Please write out, exactly, every line of the listing from its first line through the one that includes "and Structure</font> </li></ol>".
### TASK INPUTS
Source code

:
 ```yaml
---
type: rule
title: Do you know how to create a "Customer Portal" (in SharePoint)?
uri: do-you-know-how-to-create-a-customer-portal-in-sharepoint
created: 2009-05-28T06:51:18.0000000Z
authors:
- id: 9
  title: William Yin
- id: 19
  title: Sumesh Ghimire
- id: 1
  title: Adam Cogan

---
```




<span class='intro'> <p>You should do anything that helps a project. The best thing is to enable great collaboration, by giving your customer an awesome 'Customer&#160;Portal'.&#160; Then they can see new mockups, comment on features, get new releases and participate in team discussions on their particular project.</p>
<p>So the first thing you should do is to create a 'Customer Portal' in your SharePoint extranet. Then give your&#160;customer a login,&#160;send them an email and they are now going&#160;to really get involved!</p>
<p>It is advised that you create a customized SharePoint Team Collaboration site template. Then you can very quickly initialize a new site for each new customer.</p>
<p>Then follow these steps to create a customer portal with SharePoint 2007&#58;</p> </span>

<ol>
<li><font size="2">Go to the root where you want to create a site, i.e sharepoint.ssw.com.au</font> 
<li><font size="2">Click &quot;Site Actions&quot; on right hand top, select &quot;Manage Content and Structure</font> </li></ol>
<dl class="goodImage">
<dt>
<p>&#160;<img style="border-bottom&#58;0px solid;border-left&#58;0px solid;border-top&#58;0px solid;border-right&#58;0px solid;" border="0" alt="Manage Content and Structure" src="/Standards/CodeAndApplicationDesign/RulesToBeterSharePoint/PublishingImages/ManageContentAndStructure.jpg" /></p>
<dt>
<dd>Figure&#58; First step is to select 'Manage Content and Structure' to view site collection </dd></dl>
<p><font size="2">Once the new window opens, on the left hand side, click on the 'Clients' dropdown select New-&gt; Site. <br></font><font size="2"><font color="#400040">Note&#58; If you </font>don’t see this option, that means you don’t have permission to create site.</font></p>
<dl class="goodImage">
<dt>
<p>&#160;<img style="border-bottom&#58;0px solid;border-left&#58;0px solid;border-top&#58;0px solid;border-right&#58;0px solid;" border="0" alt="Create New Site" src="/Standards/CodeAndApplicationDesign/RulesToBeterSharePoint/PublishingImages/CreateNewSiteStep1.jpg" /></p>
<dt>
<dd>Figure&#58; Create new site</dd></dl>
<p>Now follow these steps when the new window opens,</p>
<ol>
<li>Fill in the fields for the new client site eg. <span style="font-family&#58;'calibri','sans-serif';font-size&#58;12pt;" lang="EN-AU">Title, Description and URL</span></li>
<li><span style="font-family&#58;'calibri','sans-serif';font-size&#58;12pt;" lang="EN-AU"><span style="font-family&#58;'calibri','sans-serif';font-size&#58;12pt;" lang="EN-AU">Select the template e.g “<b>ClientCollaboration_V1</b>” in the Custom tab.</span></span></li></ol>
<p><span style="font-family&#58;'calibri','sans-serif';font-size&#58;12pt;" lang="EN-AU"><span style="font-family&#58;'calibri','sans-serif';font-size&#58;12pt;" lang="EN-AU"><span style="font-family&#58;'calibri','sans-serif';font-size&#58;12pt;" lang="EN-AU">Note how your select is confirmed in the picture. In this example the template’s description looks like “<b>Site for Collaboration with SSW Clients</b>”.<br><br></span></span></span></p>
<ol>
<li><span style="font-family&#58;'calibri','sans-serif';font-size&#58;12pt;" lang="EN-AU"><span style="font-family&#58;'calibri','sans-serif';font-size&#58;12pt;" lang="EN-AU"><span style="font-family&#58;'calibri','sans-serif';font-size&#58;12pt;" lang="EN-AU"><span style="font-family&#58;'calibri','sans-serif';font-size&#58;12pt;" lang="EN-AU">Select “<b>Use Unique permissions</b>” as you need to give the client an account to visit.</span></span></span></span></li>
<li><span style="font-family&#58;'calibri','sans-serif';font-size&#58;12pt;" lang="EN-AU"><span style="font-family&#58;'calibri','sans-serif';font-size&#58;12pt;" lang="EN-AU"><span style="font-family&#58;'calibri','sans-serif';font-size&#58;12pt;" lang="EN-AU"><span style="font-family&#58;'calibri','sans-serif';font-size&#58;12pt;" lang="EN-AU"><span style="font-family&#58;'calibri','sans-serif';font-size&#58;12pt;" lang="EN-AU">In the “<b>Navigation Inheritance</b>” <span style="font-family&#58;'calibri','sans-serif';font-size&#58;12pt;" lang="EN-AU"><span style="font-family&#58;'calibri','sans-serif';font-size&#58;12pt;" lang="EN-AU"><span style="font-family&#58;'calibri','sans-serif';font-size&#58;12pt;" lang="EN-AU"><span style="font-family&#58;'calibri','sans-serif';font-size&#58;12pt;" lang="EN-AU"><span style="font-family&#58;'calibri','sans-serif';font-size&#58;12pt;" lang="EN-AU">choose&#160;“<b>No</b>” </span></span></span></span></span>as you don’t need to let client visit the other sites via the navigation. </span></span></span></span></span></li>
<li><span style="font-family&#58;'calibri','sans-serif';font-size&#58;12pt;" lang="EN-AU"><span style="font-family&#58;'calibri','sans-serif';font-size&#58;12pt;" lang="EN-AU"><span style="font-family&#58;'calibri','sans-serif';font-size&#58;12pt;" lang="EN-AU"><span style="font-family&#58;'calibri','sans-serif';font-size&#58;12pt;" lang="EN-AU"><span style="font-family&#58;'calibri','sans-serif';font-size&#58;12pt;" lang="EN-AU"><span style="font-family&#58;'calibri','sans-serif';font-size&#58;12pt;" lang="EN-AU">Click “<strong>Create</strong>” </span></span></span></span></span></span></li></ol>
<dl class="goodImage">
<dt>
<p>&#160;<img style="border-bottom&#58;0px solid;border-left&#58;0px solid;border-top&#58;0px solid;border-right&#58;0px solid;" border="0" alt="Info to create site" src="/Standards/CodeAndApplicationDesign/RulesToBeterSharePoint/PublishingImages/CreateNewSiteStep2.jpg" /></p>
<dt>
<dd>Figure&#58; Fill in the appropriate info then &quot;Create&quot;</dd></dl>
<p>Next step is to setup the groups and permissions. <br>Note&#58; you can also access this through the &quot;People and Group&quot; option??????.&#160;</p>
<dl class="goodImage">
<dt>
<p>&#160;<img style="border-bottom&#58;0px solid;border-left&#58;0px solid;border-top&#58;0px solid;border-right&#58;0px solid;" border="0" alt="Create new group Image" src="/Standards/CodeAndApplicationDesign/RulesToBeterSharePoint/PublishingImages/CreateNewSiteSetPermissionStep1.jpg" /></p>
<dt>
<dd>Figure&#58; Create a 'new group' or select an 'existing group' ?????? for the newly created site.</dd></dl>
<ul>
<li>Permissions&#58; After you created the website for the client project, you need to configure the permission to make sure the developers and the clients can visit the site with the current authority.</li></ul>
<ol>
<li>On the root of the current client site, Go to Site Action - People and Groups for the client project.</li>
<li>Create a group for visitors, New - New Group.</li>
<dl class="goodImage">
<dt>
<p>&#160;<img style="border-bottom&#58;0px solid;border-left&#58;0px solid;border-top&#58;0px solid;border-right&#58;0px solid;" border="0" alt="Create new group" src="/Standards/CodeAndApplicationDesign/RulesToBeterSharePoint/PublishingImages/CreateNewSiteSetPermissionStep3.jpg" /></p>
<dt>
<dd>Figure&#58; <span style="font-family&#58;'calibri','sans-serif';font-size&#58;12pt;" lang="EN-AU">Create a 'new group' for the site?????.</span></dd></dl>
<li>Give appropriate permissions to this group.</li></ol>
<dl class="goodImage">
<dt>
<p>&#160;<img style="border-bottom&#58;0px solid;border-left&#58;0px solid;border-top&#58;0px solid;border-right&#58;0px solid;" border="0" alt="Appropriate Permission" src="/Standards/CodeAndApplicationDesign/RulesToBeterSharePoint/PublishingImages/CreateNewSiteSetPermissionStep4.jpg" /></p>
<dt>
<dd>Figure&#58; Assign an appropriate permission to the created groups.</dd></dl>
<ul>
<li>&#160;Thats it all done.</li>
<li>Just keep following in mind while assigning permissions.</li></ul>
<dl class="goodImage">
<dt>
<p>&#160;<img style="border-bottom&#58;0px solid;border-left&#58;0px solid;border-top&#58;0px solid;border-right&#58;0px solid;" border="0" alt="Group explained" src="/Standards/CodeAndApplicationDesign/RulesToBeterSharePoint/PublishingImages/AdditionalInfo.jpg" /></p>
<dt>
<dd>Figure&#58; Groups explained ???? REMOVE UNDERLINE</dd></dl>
######
- THE COMPLETED TASK
Source code

:
 ```yaml
---
type: rule
title: Do you know how to create a "Customer Portal" (in SharePoint)?
uri: do-you-know-how-to-create-a-customer-portal-in-sharepoint
created: 2009-05-28T06:51:18.0000000Z
authors:
- id: 9
  title: William Yin
- id: 19
  title: Sumesh Ghimire
- id: 1
  title: Adam Cogan

---
```




<span class='intro'> <p>You should do anything that helps a project. The best thing is to enable great collaboration, by giving your customer an awesome 'Customer&#160;Portal'.&#160; Then they can see new mockups, comment on features, get new releases and participate in team discussions on their particular project.</p>
<p>So the first thing you should do is to create a 'Customer Portal' in your SharePoint extranet. Then give your&#160;customer a login,&#160;send them an email and they are now going&#160;to really get involved!</p>
<p>It is advised that you create a customized SharePoint Team Collaboration site template. Then you can very quickly initialize a new site for each new customer.</p>
<p>Then follow these steps to create a customer portal with SharePoint 2007&#58;</p> </span>

<ol>
<li><font size="2">Go to the root where you want to create a site, i.e sharepoint.ssw.com.au</font> 
<li><font size="2">Click &quot;Site Actions&quot; on right hand top, select &quot;Manage Content and Structure</font> </li></ol>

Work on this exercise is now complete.